[Records from a collection]
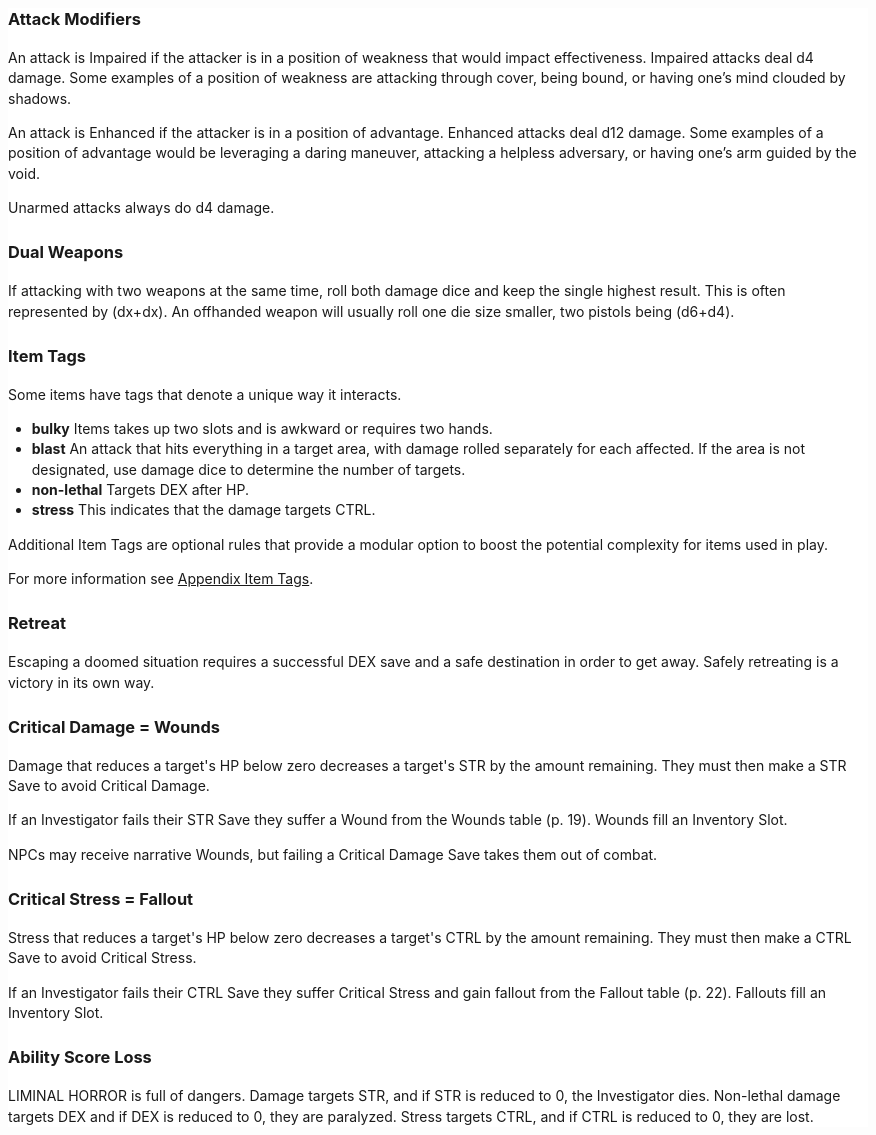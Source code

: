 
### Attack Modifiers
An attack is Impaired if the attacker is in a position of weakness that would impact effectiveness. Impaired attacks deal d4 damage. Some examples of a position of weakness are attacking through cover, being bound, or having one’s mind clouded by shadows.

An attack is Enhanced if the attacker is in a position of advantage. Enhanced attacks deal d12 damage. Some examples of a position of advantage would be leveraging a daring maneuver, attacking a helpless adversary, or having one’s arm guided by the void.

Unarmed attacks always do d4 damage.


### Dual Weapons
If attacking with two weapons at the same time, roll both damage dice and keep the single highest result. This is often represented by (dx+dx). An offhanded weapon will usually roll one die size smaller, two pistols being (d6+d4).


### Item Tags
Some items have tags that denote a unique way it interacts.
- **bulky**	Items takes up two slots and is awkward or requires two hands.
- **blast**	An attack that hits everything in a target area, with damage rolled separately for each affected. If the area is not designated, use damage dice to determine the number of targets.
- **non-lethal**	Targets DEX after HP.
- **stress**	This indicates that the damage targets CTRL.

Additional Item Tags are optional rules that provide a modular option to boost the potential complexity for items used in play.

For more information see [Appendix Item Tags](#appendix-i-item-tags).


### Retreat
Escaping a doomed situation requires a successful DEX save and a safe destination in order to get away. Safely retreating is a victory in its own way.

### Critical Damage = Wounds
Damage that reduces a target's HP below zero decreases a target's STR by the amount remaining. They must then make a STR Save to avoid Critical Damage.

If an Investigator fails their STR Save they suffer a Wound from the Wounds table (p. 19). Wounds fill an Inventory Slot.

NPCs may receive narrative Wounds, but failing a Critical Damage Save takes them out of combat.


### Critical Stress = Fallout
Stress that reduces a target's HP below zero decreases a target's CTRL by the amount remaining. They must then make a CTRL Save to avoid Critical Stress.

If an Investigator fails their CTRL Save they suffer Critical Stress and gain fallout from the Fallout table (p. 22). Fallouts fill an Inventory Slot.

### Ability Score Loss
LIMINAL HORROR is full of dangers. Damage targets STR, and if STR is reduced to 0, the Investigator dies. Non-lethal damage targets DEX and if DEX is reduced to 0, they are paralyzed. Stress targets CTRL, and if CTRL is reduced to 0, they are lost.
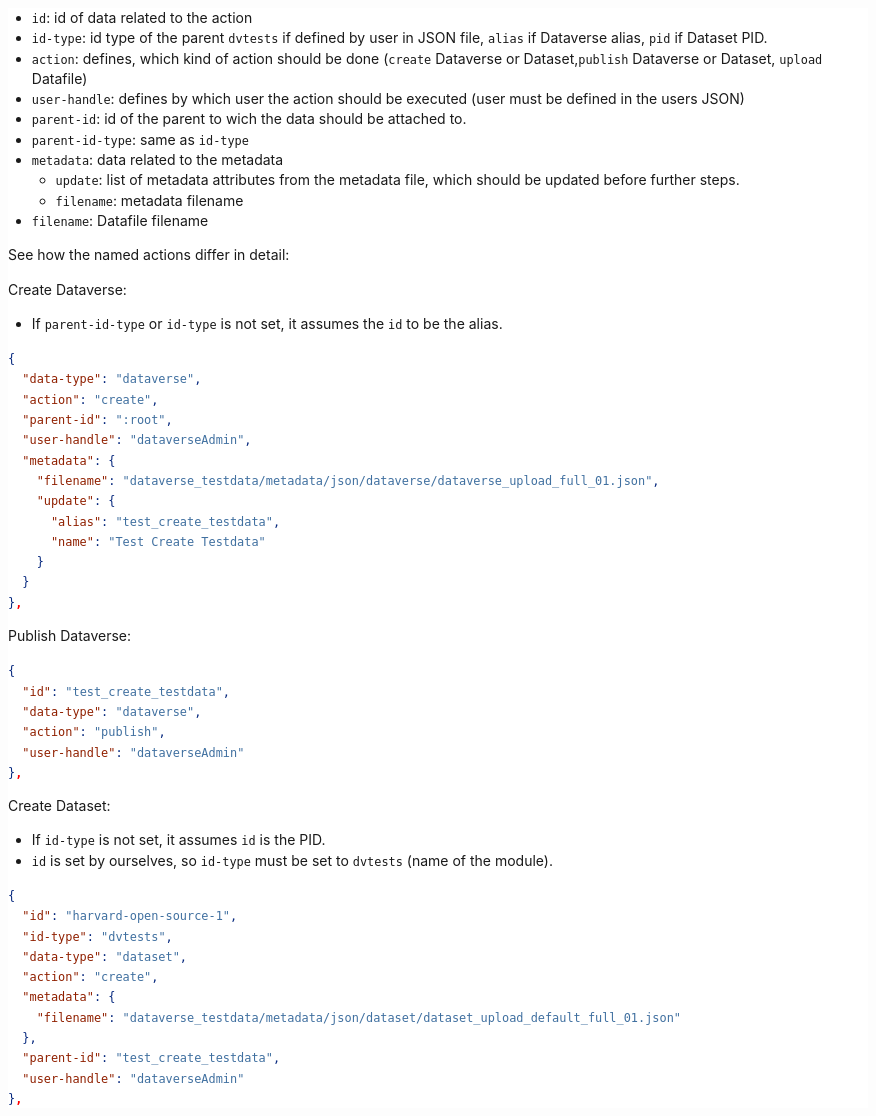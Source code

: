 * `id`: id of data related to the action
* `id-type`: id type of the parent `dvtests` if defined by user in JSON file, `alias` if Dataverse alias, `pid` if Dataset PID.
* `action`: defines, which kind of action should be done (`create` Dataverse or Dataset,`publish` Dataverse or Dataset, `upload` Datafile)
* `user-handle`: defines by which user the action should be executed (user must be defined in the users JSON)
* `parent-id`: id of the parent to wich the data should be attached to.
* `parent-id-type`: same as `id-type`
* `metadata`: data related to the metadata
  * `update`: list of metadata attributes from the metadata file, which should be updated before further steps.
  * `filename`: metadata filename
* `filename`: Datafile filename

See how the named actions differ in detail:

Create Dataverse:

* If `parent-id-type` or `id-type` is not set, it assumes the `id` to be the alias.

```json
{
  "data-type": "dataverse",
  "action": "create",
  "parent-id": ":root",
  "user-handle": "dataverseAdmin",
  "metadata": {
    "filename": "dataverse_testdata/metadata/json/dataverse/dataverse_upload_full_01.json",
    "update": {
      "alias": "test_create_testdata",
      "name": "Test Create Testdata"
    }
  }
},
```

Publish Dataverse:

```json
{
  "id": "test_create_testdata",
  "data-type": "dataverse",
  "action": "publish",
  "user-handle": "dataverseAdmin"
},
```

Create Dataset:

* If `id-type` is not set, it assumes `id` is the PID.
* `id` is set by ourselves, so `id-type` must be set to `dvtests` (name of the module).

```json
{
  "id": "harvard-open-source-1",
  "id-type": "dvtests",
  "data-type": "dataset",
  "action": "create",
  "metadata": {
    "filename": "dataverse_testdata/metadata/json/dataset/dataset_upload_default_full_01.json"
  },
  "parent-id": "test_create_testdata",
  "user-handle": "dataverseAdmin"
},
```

...

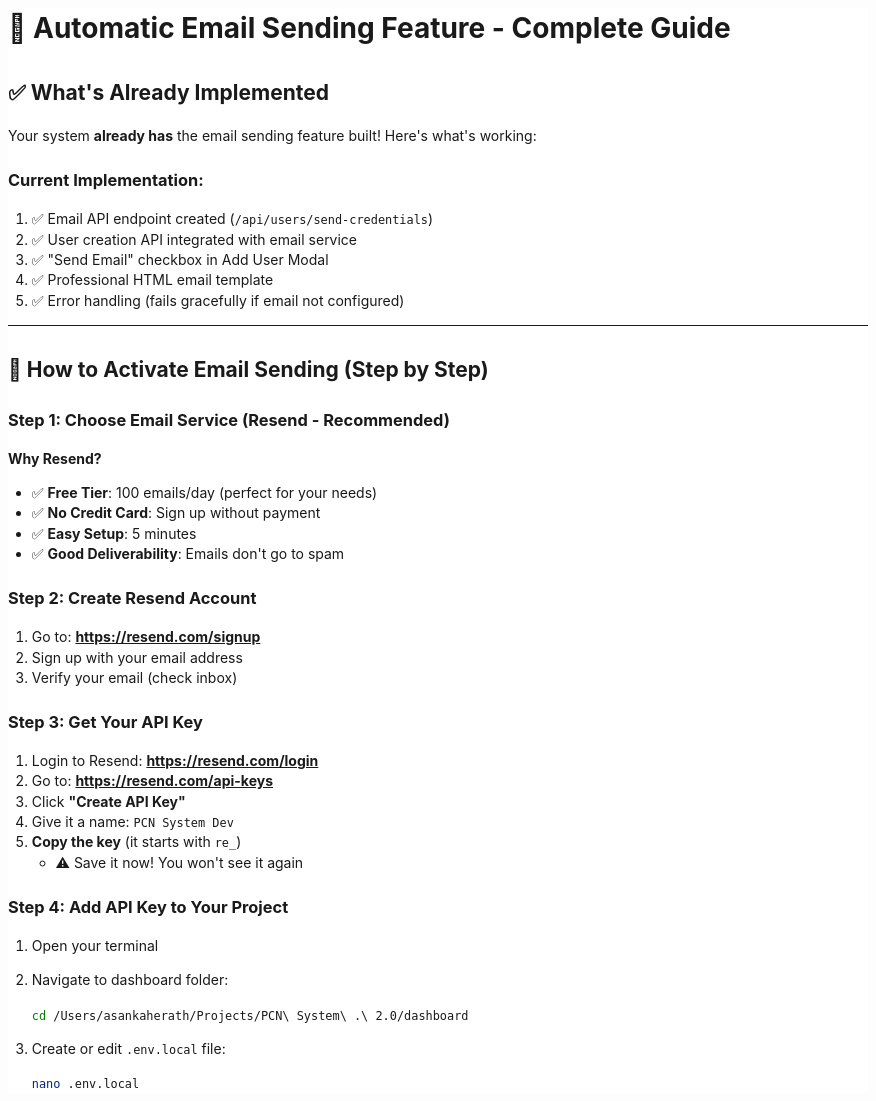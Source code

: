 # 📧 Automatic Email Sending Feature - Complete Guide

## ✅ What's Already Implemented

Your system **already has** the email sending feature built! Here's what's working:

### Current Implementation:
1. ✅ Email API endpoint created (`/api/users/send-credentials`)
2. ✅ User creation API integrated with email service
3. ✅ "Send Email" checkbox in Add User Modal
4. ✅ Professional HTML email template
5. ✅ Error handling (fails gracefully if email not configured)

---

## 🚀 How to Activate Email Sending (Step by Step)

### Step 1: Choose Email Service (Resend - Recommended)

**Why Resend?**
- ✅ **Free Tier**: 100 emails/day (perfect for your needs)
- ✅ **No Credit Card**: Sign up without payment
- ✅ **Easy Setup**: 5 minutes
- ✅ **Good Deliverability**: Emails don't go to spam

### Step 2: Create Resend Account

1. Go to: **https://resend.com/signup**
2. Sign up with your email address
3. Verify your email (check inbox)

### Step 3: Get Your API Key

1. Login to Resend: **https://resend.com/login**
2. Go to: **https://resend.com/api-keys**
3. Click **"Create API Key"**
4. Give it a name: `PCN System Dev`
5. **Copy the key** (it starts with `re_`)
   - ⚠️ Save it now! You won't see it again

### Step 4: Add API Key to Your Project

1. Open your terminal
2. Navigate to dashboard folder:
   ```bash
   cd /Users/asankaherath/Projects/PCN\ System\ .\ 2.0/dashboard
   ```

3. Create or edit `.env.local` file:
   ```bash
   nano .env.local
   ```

...

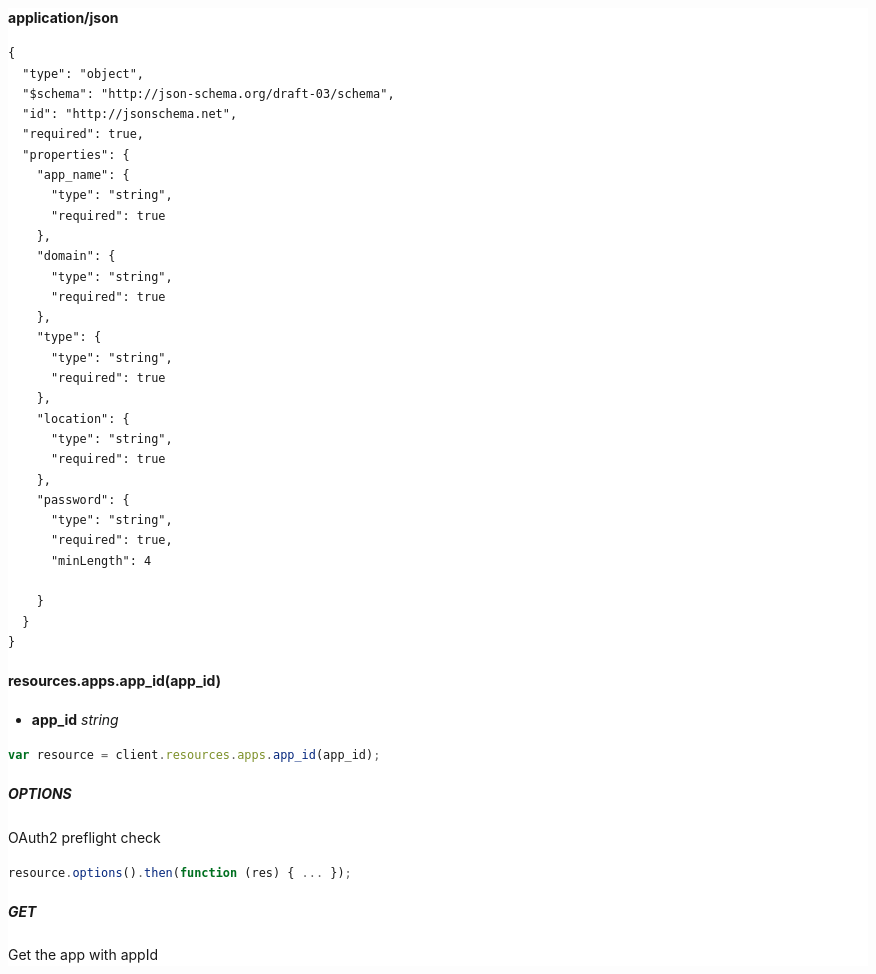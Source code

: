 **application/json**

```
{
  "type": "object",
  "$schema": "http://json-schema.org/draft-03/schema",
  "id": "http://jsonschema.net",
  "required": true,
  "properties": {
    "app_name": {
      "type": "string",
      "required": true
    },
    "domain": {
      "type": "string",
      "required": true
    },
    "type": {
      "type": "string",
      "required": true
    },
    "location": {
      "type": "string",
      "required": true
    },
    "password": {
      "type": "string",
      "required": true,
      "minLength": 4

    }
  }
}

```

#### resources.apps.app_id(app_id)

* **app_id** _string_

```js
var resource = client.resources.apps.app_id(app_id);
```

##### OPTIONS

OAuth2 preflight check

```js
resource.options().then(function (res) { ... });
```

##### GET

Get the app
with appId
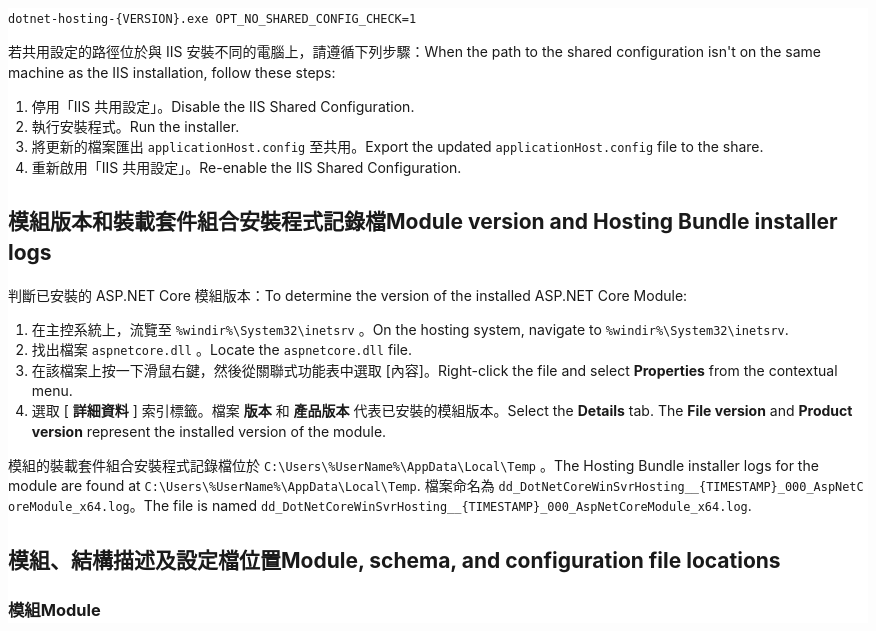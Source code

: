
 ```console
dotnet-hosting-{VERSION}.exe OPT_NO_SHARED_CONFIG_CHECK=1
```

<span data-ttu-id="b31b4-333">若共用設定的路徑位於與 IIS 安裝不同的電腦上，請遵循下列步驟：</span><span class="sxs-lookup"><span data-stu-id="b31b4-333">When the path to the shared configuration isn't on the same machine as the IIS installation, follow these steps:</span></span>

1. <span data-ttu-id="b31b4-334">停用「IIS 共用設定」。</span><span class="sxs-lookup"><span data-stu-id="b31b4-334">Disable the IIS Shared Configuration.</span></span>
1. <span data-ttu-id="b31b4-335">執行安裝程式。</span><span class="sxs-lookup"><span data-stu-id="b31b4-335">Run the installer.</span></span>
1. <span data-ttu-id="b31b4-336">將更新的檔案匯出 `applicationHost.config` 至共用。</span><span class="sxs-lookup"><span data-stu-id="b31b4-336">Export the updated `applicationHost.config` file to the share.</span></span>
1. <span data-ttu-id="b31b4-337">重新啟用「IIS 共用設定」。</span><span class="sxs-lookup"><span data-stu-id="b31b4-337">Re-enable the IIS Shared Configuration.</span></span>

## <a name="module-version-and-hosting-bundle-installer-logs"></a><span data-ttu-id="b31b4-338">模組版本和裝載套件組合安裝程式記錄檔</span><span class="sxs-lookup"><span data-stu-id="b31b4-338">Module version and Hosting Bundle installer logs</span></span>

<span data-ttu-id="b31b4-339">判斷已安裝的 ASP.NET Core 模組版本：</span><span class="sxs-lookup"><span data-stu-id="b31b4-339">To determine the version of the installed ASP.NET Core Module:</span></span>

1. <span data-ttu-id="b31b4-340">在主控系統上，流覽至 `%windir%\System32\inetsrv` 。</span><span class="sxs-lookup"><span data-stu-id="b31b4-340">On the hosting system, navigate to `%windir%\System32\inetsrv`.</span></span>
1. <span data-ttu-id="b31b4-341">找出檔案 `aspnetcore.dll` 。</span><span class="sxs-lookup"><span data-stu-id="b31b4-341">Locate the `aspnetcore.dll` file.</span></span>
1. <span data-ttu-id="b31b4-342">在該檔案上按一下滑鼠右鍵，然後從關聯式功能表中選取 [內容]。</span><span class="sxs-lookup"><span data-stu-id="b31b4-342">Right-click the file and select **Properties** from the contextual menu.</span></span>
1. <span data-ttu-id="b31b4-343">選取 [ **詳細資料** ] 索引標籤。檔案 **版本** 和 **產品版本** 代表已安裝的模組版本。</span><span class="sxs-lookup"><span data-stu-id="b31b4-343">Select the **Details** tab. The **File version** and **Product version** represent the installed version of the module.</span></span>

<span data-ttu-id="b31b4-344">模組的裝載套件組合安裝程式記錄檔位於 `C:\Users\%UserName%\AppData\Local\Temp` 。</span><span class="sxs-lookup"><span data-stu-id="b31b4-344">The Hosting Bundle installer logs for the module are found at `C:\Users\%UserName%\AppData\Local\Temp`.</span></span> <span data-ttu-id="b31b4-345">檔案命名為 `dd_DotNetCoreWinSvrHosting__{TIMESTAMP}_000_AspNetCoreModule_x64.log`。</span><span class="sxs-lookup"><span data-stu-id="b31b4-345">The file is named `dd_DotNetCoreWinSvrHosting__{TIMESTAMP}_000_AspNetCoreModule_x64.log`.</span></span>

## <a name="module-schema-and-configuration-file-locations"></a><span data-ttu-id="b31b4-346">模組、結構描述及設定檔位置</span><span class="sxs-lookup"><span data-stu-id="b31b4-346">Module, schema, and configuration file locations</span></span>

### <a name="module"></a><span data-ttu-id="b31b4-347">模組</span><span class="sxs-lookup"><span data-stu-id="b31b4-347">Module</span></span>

_EXERCISE PROMPT:_
Filter the entries down to the lines with the word "defined" in them, and copy those lines.

_SOLUTION TO THE PROBLEM:_
* `id-type`: id type of the parent `dvtests` if defined by user in JSON file, `alias` if Dataverse alias, `pid` if Dataset PID.
* `user-handle`: defines by which user the action should be executed (user must be defined in the users JSON)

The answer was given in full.